BEGIN TASK MATERIAL
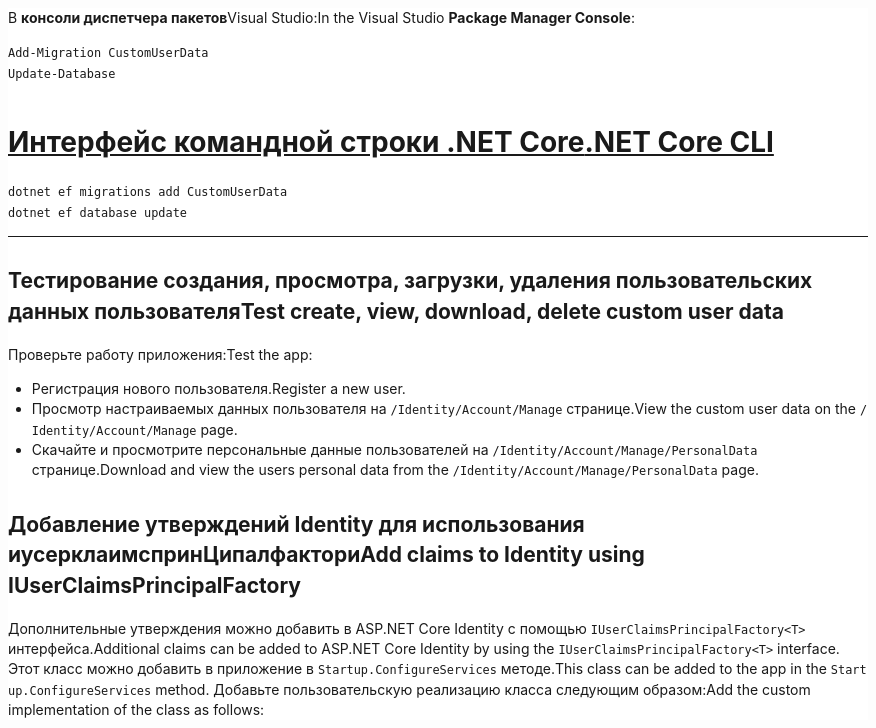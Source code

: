 <span data-ttu-id="15208-177">В **консоли диспетчера пакетов**Visual Studio:</span><span class="sxs-lookup"><span data-stu-id="15208-177">In the Visual Studio **Package Manager Console**:</span></span>

```powershell
Add-Migration CustomUserData
Update-Database
```

# <a name="net-core-cli"></a>[<span data-ttu-id="15208-178">Интерфейс командной строки .NET Core</span><span class="sxs-lookup"><span data-stu-id="15208-178">.NET Core CLI</span></span>](#tab/netcore-cli)

```dotnetcli
dotnet ef migrations add CustomUserData
dotnet ef database update
```

---

## <a name="test-create-view-download-delete-custom-user-data"></a><span data-ttu-id="15208-179">Тестирование создания, просмотра, загрузки, удаления пользовательских данных пользователя</span><span class="sxs-lookup"><span data-stu-id="15208-179">Test create, view, download, delete custom user data</span></span>

<span data-ttu-id="15208-180">Проверьте работу приложения:</span><span class="sxs-lookup"><span data-stu-id="15208-180">Test the app:</span></span>

* <span data-ttu-id="15208-181">Регистрация нового пользователя.</span><span class="sxs-lookup"><span data-stu-id="15208-181">Register a new user.</span></span>
* <span data-ttu-id="15208-182">Просмотр настраиваемых данных пользователя на `/Identity/Account/Manage` странице.</span><span class="sxs-lookup"><span data-stu-id="15208-182">View the custom user data on the `/Identity/Account/Manage` page.</span></span>
* <span data-ttu-id="15208-183">Скачайте и просмотрите персональные данные пользователей на `/Identity/Account/Manage/PersonalData` странице.</span><span class="sxs-lookup"><span data-stu-id="15208-183">Download and view the users personal data from the `/Identity/Account/Manage/PersonalData` page.</span></span>

## <a name="add-claims-to-identity-using-iuserclaimsprincipalfactoryapplicationuser"></a><span data-ttu-id="15208-184">Добавление утверждений Identity для использования иусерклаимспринЦипалфактори<ApplicationUser></span><span class="sxs-lookup"><span data-stu-id="15208-184">Add claims to Identity using IUserClaimsPrincipalFactory<ApplicationUser></span></span>

<span data-ttu-id="15208-185">Дополнительные утверждения можно добавить в ASP.NET Core Identity с помощью `IUserClaimsPrincipalFactory<T>` интерфейса.</span><span class="sxs-lookup"><span data-stu-id="15208-185">Additional claims can be added to ASP.NET Core Identity by using the `IUserClaimsPrincipalFactory<T>` interface.</span></span> <span data-ttu-id="15208-186">Этот класс можно добавить в приложение в `Startup.ConfigureServices` методе.</span><span class="sxs-lookup"><span data-stu-id="15208-186">This class can be added to the app in the `Startup.ConfigureServices` method.</span></span> <span data-ttu-id="15208-187">Добавьте пользовательскую реализацию класса следующим образом:</span><span class="sxs-lookup"><span data-stu-id="15208-187">Add the custom implementation of the class as follows:</span></span>
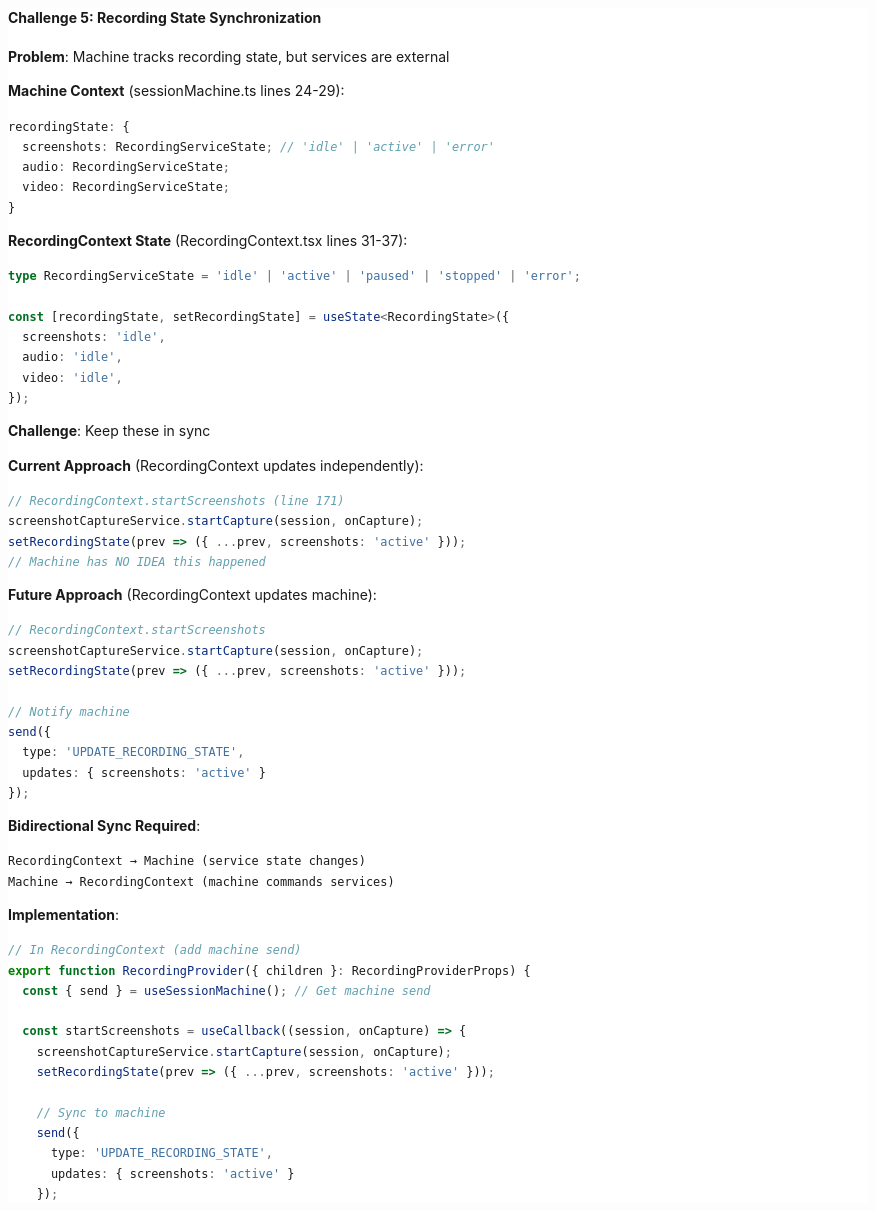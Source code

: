 #### Challenge 5: Recording State Synchronization

**Problem**: Machine tracks recording state, but services are external

**Machine Context** (sessionMachine.ts lines 24-29):
```typescript
recordingState: {
  screenshots: RecordingServiceState; // 'idle' | 'active' | 'error'
  audio: RecordingServiceState;
  video: RecordingServiceState;
}
```

**RecordingContext State** (RecordingContext.tsx lines 31-37):
```typescript
type RecordingServiceState = 'idle' | 'active' | 'paused' | 'stopped' | 'error';

const [recordingState, setRecordingState] = useState<RecordingState>({
  screenshots: 'idle',
  audio: 'idle',
  video: 'idle',
});
```

**Challenge**: Keep these in sync

**Current Approach** (RecordingContext updates independently):
```typescript
// RecordingContext.startScreenshots (line 171)
screenshotCaptureService.startCapture(session, onCapture);
setRecordingState(prev => ({ ...prev, screenshots: 'active' }));
// Machine has NO IDEA this happened
```

**Future Approach** (RecordingContext updates machine):
```typescript
// RecordingContext.startScreenshots
screenshotCaptureService.startCapture(session, onCapture);
setRecordingState(prev => ({ ...prev, screenshots: 'active' }));

// Notify machine
send({
  type: 'UPDATE_RECORDING_STATE',
  updates: { screenshots: 'active' }
});
```

**Bidirectional Sync Required**:

```
RecordingContext → Machine (service state changes)
Machine → RecordingContext (machine commands services)
```

**Implementation**:

```typescript
// In RecordingContext (add machine send)
export function RecordingProvider({ children }: RecordingProviderProps) {
  const { send } = useSessionMachine(); // Get machine send

  const startScreenshots = useCallback((session, onCapture) => {
    screenshotCaptureService.startCapture(session, onCapture);
    setRecordingState(prev => ({ ...prev, screenshots: 'active' }));

    // Sync to machine
    send({
      type: 'UPDATE_RECORDING_STATE',
      updates: { screenshots: 'active' }
    });
```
END TASK MATERIAL
## WORK TASK:
Wherever the word "audio" appears in the listing above, copy the whole line.

## RESPONSE:
  audio: RecordingServiceState;
  audio: 'idle',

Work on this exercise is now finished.